Крошечные язычки пламени тихо танцевали, и я, свернув материю разума, начал тонуть. Представил себе подпрыгивающие и мерцающие огоньки бесчисленное количество раз. Вспомнил наш урок на крыше, слова и движения Маграба, когда тот пытался укротить костер, и моя рука пошла вверх, словно ее потянули за ниточку.

– Ари?

Я не обратил на оклик ни малейшего внимания.

– Так…

Сильная рука, вцепившись в мое запястье, сдвинула меня с места и выдернула из подступающего транса.

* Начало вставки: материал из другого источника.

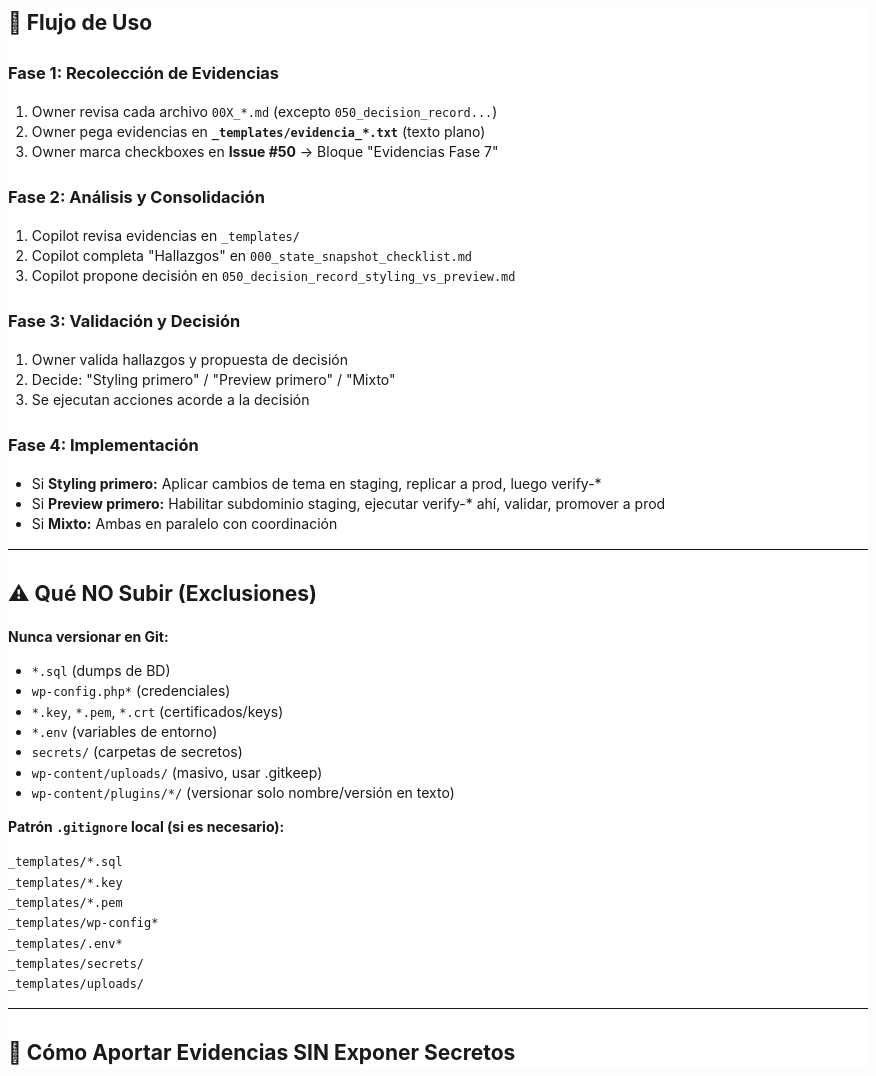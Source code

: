 ## 🎯 Flujo de Uso

### Fase 1: Recolección de Evidencias
1. Owner revisa cada archivo `00X_*.md` (excepto `050_decision_record...`)
2. Owner pega evidencias en **`_templates/evidencia_*.txt`** (texto plano)
3. Owner marca checkboxes en **Issue #50** → Bloque "Evidencias Fase 7"

### Fase 2: Análisis y Consolidación
1. Copilot revisa evidencias en `_templates/`
2. Copilot completa "Hallazgos" en `000_state_snapshot_checklist.md`
3. Copilot propone decisión en `050_decision_record_styling_vs_preview.md`

### Fase 3: Validación y Decisión
1. Owner valida hallazgos y propuesta de decisión
2. Decide: "Styling primero" / "Preview primero" / "Mixto"
3. Se ejecutan acciones acorde a la decisión

### Fase 4: Implementación
- Si **Styling primero:** Aplicar cambios de tema en staging, replicar a prod, luego verify-*
- Si **Preview primero:** Habilitar subdominio staging, ejecutar verify-* ahí, validar, promover a prod
- Si **Mixto:** Ambas en paralelo con coordinación

---

## ⚠️ Qué NO Subir (Exclusiones)

**Nunca versionar en Git:**
- `*.sql` (dumps de BD)
- `wp-config.php*` (credenciales)
- `*.key`, `*.pem`, `*.crt` (certificados/keys)
- `*.env` (variables de entorno)
- `secrets/` (carpetas de secretos)
- `wp-content/uploads/` (masivo, usar .gitkeep)
- `wp-content/plugins/*/` (versionar solo nombre/versión en texto)

**Patrón `.gitignore` local (si es necesario):**
```
_templates/*.sql
_templates/*.key
_templates/*.pem
_templates/wp-config*
_templates/.env*
_templates/secrets/
_templates/uploads/
```

---

## 🔐 Cómo Aportar Evidencias SIN Exponer Secretos
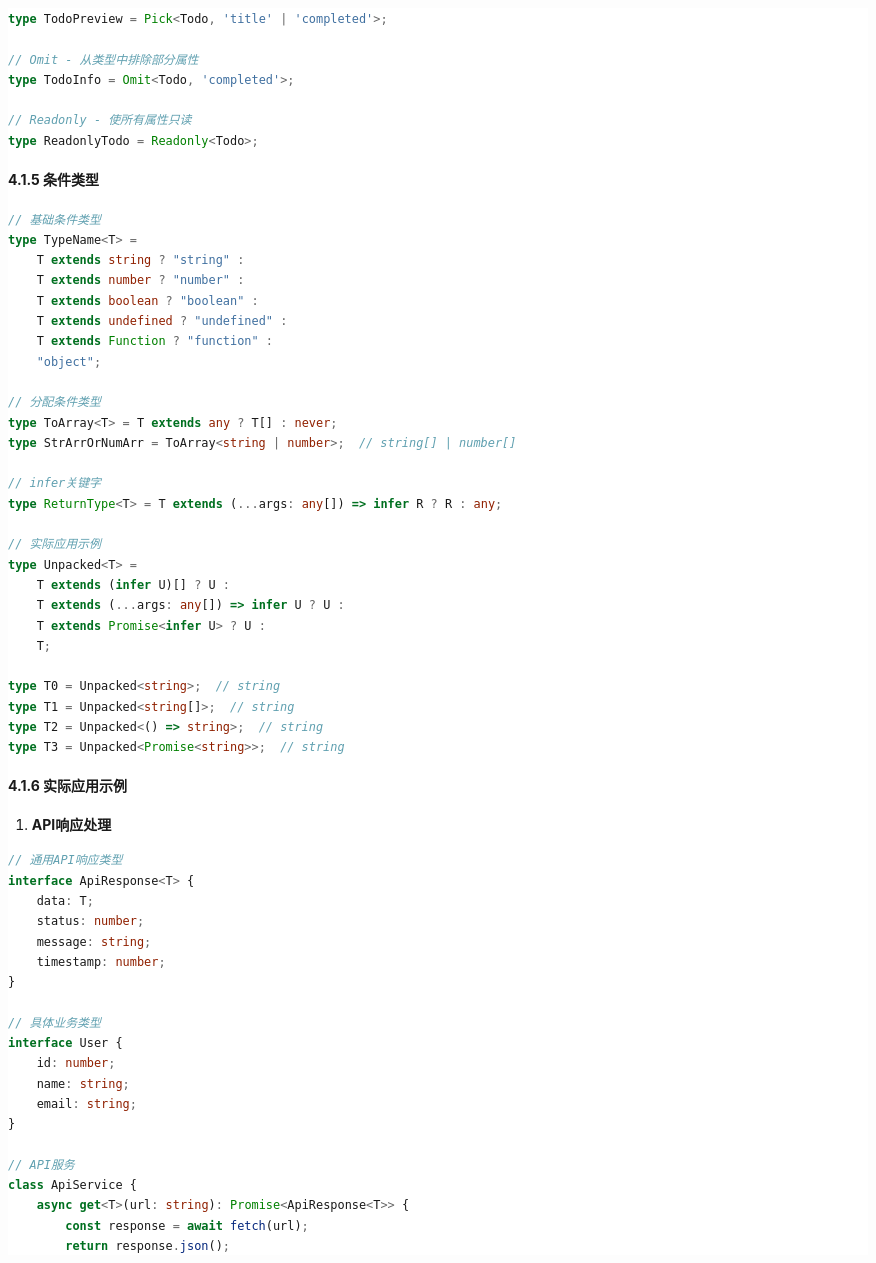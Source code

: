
 ```typescript
type TodoPreview = Pick<Todo, 'title' | 'completed'>;

// Omit - 从类型中排除部分属性
type TodoInfo = Omit<Todo, 'completed'>;

// Readonly - 使所有属性只读
type ReadonlyTodo = Readonly<Todo>;
```

#### 4.1.5 条件类型

```typescript
// 基础条件类型
type TypeName<T> = 
    T extends string ? "string" :
    T extends number ? "number" :
    T extends boolean ? "boolean" :
    T extends undefined ? "undefined" :
    T extends Function ? "function" :
    "object";

// 分配条件类型
type ToArray<T> = T extends any ? T[] : never;
type StrArrOrNumArr = ToArray<string | number>;  // string[] | number[]

// infer关键字
type ReturnType<T> = T extends (...args: any[]) => infer R ? R : any;

// 实际应用示例
type Unpacked<T> = 
    T extends (infer U)[] ? U :
    T extends (...args: any[]) => infer U ? U :
    T extends Promise<infer U> ? U :
    T;

type T0 = Unpacked<string>;  // string
type T1 = Unpacked<string[]>;  // string
type T2 = Unpacked<() => string>;  // string
type T3 = Unpacked<Promise<string>>;  // string
```

#### 4.1.6 实际应用示例

1. **API响应处理**
```typescript
// 通用API响应类型
interface ApiResponse<T> {
    data: T;
    status: number;
    message: string;
    timestamp: number;
}

// 具体业务类型
interface User {
    id: number;
    name: string;
    email: string;
}

// API服务
class ApiService {
    async get<T>(url: string): Promise<ApiResponse<T>> {
        const response = await fetch(url);
        return response.json();
```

По спине прокатилась ледяная волна и осела где-то в затылке. Резкий переход меня ошеломил.

– Что ты делал? О чем думал? Что за слово ты произнес, Ари?

Я все еще никак не мог прийти в себя.

Маграб снова встряхнул меня так, что моя голова закачалась, словно у куклы.

– Ари!

Наконец в глазах прояснилось, и я, не отдавая себе отчета, заговорил:

– Что такое «так» и «рох», риши?

О смысле этих слов я догадывался, и все же хотелось услышать объяснение.

Маграб отпустил мою руку, медленно вернулся к книжным полкам и прислонился к стене.

– Опасался, что ты услышишь и запомнишь. – Он в очередной раз устало вздохнул. Выглядел учитель внезапно постаревшим: морщины углубились и вроде бы даже седины в волосах прибавилось. Нет, наверное, игра света… – Слух у тебя хороший, Ари. – Вряд ли Маграб пытался сделать мне комплимент. – А сам как думаешь, что это за слова, маленький умник? – спросил он, скрестив руки на груди.

Похоже, учителю хотелось, чтобы я в ответ промолчал или хотя бы ошибся.